An alarming report by the U.N. monitoring group charged with overseeing Somalia warns the government there has been steering weapons to clan-based militias and possibly even al-Shabaab, according to an article by Reuters on Thursday.
Somalia has long been a vortex for arms shipments. Beginning during the Carter administration and continuing through 1989, the Somali regime of Maj. Gen. Mohamed Siad Barre received roughly $1 billion in U.S. military and economic aid. About one-third of that aid was devoted to arms transfers. Prior to that, Somalia served as a Soviet client state and received hundreds of millions of dollars worth of subsidized weaponry in the process.
Somalia has been awash with arms for decades.
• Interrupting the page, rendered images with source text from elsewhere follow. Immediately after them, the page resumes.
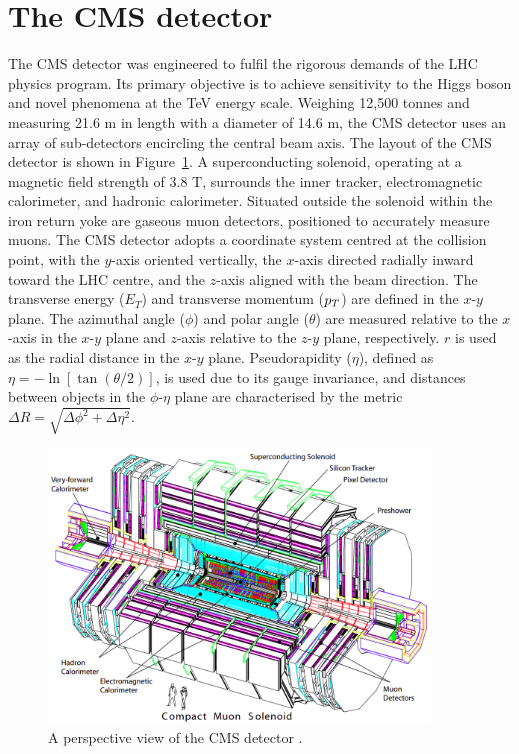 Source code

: \section{The CMS detector}

The \ac{CMS} detector was engineered to fulfil the rigorous demands of the \ac{LHC} physics program. 
Its primary objective is to achieve sensitivity to the Higgs boson and novel phenomena at the TeV energy scale. 
Weighing 12,500 tonnes and measuring 21.6 m in length with a diameter of 14.6 m, the \ac{CMS} detector uses an array of sub-detectors encircling the central beam axis. 
The layout of the \ac{CMS} detector is shown in Figure~\ref{fig:CMS_Schematic}.
A superconducting solenoid, operating at a magnetic field strength of 3.8 T, surrounds the inner tracker, electromagnetic calorimeter, and hadronic calorimeter. 
Situated outside the solenoid within the iron return yoke are gaseous muon detectors, positioned to accurately measure muons. 
The \ac{CMS} detector adopts a coordinate system centred at the collision point, with the $y$-axis oriented vertically, the $x$-axis directed radially inward toward the \ac{LHC} centre, and the $z$-axis aligned with the beam direction. 
The transverse energy ($E_T$) and transverse momentum ($p_{T}$) are defined in the $x$-$y$ plane. 
The azimuthal angle ($\phi$) and polar angle ($\theta$) are measured relative to the $x$-axis in the $x$-$y$ plane and $z$-axis relative to the $z$-$y$ plane, respectively. 
$r$ is used as the radial distance in the $x$-$y$ plane.
Pseudorapidity ($\eta$), defined as $\eta = -\ln[\tan(\theta/2)]$, is used due to its gauge invariance, and distances between objects in the $\phi$-$\eta$ plane are characterised by the metric $\Delta R = \sqrt{\Delta\phi^2 + \Delta\eta^2}$. 

\begin{figure}[h]
    \centering
    \includegraphics[width=0.9\textwidth]{Figures/CMS_Detector.png}
    \caption[Diagram of the CMS detector.]{A perspective view of the \ac{CMS} detector \cite{CMS_Setup}.}
    \label{fig:CMS_Schematic}
\end{figure}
Nothing new there, but the U.N. report, acquired exclusively by Reuters, cites “systematic abuses” by Somalia’s current government, which the monitors say “has allowed the diversion of weapons that Somali authorities purchased after the U.N. Security Council eased an arms embargo on Mogadishu last year.”
The 14-page document recommends reinstating the arms embargo or creating stricter measures for the Somali government, which has made it difficult for weapons inspectors to check stockpiles, Reuters said.
The disturbing report details how portions of weapons shipments emanating from Uganda and Djibouti, including assault rifles, rocket launchers, grenades and ammunition, “could not be accounted for and mentioned errors in accounting for arms sent from Ethiopia.
Further, “monitors said they had identified at least two clan-based ‘centers of gravity’ for arms procurement within Somali government structures that were distributing arms to ‘parallel security forces and clan militias that are not part of the Somali security forces,’ Reuters reported.
One of those militias is within the Abgaal sub-clan of Somali President Hassan Sheikh Mohamud, who has requested an extension by the U.N. Security Council for the partial lifting of the embargo because his troops need increased amounts and better quality equipment to fight back against the terrorist group al-Shabaab.
“A key adviser to the president, from his Abgaal sub-clan, has been involved in planning weapons deliveries to al-Shabaab leader Sheikh Yusuf Isse … who is also Abgaal,” Reuters quoted the U.N. report.
The U.N. monitors’ report also cited the role played by a Somali minister from the Habar Gedir sub-clan in connection to arms purchases from a “foreign government in the Gulf,” Reuters reported, but the report does not say which Gulf state.
“Indeed, after delivery, some of the weapons were moved to a private location in Mogadishu,” Reuters quoted from the report.
Private arms markets had popped up in Mogadishu, the report said, where weapons diverted from the army had been sold. Mogadishu’s Bakaara Market has long been a bazaar for illegal weapons.
The U.N. Security Council imposed the arms embargo on Somalia in 1992 in an attempt to stop the tide of weapons being funneled to feuding warlords at the time, who a year earlier had ousted Barre and plunged the country into civil war that lasted two decades.